Hidden Pines firefighters saving more than just homes

SMITHVILLE, Texas— The Hidden Pines fire has not just created fresh scares, it has reopened old ones. But thanks to the work of area firefighters, they helped one family avoid another significant loss.

The sound of the flames still haunts many in Bastrop County. More than 1,600 homes were lost. Walter and Jeri Winslett's was one of them.

“We had been there 38 years. My dad bought that property when I was an eight-year-old child. So I remembered being there as a kid,” Walter said.

Not only did they lose their home, but their business was also destroyed in the 2011 fires— their workshop and art studio, as well as almost four decades of memories, all gone. 

“It was a really sad day. It was a wonderful house for us. It was designed just for us, by us, built by us,” Jeri said.

And like the many others, the Winslett's were soon back on their feet. After months of recovering, the Winslett's settled at the “Mosaic,” making that their new home and art studio. But little did they know, that dream, too, almost went up in flames.

Their newest work shop, the pipeline to their business, was in the path of the Hidden Pines fire. Thanks to the firefighters in the area, history did not repeat itself.

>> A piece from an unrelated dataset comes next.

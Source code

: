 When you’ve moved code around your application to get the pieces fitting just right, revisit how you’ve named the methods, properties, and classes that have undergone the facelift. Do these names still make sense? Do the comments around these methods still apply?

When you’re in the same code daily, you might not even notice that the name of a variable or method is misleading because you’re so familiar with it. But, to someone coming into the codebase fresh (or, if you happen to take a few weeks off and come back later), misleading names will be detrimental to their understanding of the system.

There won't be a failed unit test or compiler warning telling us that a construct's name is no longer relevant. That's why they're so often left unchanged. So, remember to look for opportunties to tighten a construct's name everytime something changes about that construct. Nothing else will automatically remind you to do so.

“When we saw the headlights of the fire truck, it just made him so much more comfortable to know that they were checking on it. Making sure it wasn't burning,” Jeri said. “It was a great relief just to know, just to drive out, and see through the smoke that my shop was still standing out there,” Walter said.

For the Winslett’s, the fire fighters saved more than just a building.

“It's my livelihood, it's a large part of who I am, it's my identity. I am so grateful," Walter said.